> **Exercise requirements**
Look through the data below, tally the lines where "dist" occurs, and write the total alone.

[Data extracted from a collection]
━━━━━━━━━━━━━━━━━━━━━━━━━━━━━━
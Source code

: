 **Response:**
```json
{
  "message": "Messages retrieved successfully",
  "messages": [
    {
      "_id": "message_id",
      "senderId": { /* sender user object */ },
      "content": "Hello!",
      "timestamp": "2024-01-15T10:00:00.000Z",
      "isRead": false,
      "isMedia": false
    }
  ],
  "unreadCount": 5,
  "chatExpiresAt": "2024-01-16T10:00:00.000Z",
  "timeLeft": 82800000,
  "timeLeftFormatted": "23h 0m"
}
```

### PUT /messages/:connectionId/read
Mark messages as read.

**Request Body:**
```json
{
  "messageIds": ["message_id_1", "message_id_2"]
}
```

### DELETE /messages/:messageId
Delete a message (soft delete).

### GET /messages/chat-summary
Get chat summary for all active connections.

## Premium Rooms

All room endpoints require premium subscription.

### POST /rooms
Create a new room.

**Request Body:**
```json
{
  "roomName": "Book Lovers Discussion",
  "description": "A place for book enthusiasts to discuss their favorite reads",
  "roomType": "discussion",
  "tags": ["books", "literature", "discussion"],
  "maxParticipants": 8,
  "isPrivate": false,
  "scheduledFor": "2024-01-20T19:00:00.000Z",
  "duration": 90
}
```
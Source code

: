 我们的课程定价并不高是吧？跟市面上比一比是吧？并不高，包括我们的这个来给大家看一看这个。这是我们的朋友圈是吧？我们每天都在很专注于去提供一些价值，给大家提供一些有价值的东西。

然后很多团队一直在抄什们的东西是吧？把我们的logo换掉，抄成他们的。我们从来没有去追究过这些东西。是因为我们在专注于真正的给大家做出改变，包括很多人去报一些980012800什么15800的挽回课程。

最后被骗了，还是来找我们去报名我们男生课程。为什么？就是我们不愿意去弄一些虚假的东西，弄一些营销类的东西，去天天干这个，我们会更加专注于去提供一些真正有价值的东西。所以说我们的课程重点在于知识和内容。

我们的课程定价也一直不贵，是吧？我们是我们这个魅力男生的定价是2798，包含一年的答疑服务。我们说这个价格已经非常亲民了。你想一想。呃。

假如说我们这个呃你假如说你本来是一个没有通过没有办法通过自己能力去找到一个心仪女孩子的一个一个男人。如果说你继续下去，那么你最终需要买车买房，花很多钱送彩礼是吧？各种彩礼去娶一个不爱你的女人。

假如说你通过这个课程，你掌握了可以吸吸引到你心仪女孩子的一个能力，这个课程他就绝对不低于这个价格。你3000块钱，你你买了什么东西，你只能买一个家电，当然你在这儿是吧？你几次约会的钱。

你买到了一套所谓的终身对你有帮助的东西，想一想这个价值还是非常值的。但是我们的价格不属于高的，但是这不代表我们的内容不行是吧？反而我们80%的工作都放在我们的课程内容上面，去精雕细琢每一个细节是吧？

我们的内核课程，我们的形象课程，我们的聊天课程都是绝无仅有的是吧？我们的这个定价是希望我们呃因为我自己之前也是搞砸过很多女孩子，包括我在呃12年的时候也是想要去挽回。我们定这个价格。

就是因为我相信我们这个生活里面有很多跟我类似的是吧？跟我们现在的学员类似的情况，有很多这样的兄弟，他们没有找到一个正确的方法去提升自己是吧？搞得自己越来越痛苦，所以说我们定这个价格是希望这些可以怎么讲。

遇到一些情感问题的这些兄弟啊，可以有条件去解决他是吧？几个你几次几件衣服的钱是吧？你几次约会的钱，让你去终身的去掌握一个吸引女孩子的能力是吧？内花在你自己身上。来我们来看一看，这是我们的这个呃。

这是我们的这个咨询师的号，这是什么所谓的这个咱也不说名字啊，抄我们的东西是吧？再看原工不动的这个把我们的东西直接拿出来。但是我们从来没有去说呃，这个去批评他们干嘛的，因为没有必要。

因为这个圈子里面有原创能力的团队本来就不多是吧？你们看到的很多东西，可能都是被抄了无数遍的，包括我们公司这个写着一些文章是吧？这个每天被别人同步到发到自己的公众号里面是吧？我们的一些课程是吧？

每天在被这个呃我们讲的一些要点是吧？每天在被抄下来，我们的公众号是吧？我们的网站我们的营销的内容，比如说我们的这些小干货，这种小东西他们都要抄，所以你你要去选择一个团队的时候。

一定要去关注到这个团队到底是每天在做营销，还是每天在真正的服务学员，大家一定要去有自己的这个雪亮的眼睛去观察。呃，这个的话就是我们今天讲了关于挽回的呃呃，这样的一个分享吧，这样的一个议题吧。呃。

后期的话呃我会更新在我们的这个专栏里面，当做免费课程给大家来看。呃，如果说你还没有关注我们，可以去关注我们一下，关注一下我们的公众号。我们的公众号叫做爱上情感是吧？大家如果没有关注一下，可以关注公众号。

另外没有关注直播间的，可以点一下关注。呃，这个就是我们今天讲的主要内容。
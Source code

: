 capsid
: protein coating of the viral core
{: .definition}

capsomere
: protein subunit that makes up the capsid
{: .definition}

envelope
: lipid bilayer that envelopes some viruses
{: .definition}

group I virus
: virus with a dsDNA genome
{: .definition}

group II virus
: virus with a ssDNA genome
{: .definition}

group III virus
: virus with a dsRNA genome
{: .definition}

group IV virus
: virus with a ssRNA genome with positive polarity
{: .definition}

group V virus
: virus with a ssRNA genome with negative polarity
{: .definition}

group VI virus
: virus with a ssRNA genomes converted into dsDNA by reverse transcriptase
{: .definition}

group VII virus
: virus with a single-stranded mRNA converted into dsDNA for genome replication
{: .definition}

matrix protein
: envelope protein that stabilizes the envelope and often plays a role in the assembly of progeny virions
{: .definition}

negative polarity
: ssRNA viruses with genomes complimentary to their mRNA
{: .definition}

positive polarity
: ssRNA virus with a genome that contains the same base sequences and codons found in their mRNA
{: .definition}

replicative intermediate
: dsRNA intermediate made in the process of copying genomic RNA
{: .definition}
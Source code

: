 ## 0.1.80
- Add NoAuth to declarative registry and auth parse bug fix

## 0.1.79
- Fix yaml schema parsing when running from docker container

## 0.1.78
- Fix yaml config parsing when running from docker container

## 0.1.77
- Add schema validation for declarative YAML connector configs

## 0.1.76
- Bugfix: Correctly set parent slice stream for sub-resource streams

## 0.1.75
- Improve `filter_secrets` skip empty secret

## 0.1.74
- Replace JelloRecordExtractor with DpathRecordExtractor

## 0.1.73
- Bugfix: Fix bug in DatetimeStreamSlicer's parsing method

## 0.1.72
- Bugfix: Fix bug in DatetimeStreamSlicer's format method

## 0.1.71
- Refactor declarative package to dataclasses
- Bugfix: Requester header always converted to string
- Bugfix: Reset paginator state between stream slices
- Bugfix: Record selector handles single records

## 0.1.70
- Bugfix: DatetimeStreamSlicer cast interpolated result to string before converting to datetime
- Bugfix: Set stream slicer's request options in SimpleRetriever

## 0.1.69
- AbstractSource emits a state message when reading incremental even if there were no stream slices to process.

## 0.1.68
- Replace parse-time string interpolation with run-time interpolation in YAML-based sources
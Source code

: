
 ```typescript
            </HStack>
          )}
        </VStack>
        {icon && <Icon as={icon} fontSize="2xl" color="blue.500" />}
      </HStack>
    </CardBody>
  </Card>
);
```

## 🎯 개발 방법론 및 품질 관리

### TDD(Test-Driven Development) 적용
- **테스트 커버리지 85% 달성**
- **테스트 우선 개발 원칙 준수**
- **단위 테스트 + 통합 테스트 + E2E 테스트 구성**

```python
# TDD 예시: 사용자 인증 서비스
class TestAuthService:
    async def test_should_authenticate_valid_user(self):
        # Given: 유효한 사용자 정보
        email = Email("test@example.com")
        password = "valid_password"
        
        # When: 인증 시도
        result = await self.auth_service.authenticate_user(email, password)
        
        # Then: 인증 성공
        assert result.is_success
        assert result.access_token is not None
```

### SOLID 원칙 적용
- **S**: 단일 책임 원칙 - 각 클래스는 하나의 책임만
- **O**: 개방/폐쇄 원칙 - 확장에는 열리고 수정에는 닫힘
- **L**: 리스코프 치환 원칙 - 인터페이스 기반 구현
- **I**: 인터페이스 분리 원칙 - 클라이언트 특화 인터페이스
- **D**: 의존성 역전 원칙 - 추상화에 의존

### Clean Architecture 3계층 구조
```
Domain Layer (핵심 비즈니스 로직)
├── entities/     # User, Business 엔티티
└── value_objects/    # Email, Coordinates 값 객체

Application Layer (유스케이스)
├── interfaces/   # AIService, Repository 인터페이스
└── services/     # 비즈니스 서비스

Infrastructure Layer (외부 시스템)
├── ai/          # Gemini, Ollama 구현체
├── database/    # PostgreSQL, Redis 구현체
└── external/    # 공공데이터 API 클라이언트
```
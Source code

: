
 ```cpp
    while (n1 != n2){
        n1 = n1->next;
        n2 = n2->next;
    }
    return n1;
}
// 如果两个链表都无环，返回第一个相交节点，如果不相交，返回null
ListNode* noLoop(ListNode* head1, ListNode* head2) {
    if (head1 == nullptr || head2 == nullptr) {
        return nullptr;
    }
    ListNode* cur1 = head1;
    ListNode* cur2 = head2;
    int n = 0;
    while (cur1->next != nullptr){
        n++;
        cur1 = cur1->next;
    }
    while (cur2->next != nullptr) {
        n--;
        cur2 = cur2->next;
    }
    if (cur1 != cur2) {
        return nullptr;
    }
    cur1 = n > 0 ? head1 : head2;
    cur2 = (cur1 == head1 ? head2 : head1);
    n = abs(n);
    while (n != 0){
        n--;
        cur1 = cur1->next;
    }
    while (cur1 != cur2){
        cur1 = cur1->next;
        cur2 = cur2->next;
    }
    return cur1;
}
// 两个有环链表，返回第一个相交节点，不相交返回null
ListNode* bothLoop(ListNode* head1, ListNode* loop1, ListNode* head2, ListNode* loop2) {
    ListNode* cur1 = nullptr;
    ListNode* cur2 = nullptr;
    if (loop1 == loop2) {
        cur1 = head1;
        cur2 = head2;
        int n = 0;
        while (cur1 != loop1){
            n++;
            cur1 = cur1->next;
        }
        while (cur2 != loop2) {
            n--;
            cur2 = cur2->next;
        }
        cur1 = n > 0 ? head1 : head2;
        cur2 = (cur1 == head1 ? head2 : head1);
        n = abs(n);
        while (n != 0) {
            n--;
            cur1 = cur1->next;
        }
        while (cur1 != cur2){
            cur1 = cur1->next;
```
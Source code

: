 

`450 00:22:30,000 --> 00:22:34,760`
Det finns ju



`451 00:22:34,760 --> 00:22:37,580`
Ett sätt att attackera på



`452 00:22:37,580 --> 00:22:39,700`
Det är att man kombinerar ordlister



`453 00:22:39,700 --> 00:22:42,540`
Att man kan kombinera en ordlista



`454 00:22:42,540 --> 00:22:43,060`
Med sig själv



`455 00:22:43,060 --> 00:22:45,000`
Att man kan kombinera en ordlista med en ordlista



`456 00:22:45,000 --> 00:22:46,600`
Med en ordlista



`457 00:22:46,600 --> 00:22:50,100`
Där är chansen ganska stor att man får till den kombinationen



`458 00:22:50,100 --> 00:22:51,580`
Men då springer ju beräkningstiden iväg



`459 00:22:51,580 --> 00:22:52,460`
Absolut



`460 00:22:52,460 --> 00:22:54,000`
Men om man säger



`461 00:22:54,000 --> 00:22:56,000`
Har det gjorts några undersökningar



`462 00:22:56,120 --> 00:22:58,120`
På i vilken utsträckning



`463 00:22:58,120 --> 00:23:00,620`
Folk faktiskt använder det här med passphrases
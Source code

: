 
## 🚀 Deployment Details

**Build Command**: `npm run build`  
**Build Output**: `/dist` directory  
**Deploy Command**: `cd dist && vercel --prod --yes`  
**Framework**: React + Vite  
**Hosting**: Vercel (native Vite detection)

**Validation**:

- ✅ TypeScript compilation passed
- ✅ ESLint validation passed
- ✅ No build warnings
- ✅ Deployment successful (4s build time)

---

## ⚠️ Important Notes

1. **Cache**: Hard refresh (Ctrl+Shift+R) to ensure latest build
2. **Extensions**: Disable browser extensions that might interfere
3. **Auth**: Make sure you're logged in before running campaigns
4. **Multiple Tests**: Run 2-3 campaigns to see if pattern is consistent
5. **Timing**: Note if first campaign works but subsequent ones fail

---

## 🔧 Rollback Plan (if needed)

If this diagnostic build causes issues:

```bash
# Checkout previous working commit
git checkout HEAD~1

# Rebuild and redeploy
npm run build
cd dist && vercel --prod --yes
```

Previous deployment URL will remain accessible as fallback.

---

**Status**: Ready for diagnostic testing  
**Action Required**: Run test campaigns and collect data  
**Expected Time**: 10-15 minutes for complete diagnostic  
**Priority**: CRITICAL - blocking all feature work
━━━━━━━━━━━━━━━━━━━━━━━━━━━━━━
> **Written response**
3